New furnace build

Discussion in 'Furnaces and their construction' started by brandon henneberry, Oct 26, 2025.

  1. Greetings,

    This is my first post here, so hello everyone!

    Many years ago before i started a business and lost all my free time I built a small propane furnace out of an old air compressor tank, kaowool, and refractory cement. It worked ok, I was only ever able to melt aluminum but really wanted to melt copper. Lately I've noticed I have some free time again and am thinking about building a new furnace. I have an old 20 pound propane tank which is already cut open and has holes drilled for ventilation and for the blower pipe which I made back in the day which was going to be my second furnace.
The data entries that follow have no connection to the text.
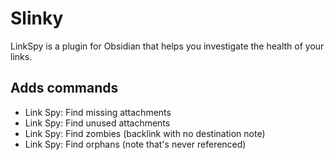 # Slinky
LinkSpy is a plugin for Obsidian that helps you investigate the health of your links.

## Adds commands
- Link Spy: Find missing attachments 
- Link Spy: Find unused attachments 
- Link Spy: Find zombies (backlink with no destination note)
- Link Spy: Find orphans (note that's never referenced)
    I'm looking for any insight or opinions if the kaowool/refractory cement set up is still relevant and the go to or if there have been any new developments since i last dabbled. Also, looking at this 20 pound propane tank makes me think it'll be too small once its insulated so I'm wondering if it will be a waste of resources, but not really sure what else to use.

    Thanks in advance for any suggestions and allowing me to be part of the forum.
     
  2. Tops

    Tops Silver

    Welcome to the forum Brandon.
    What size crucible are you thinking? Dimensions and pictures of the tank so far?
    I was in a bronze casting class where the bronze was melted in a naturally aspirated (propane no blower) furnace with Kaowool sides and roof and a cast refractory base. I saw the same furnace melt bronze again at another event so it is repeatedly capable. Previously I was under the impression that I would need a blower for bronze. A long way to say that burner tuning probably has as much to do with melting things as insulation.
     
  3. master53yoda

    master53yoda Silver

    when in this early of design stage you have a few questions you need to answer in order to successfully move forward.There are also a few things that need to be addressed for proper combustion.
    1 What fuel do you plan on using, you can reach bronze temps with any of the fuels available with the proper design on the burner and the furnace.
    2. What is the maximum temp needed for a satisfactory melt of your desired metal, you can always fire a cooler furnace but the upper limit is a design factor. IE. you can melt lead in an aluminum furnace.
    3. The thicker the refractory cement the longer it will take to get to temp because of the thermal mass. The furnace referred to by tops is familiar to me and it has melted iron in very small quantities With sufficient time.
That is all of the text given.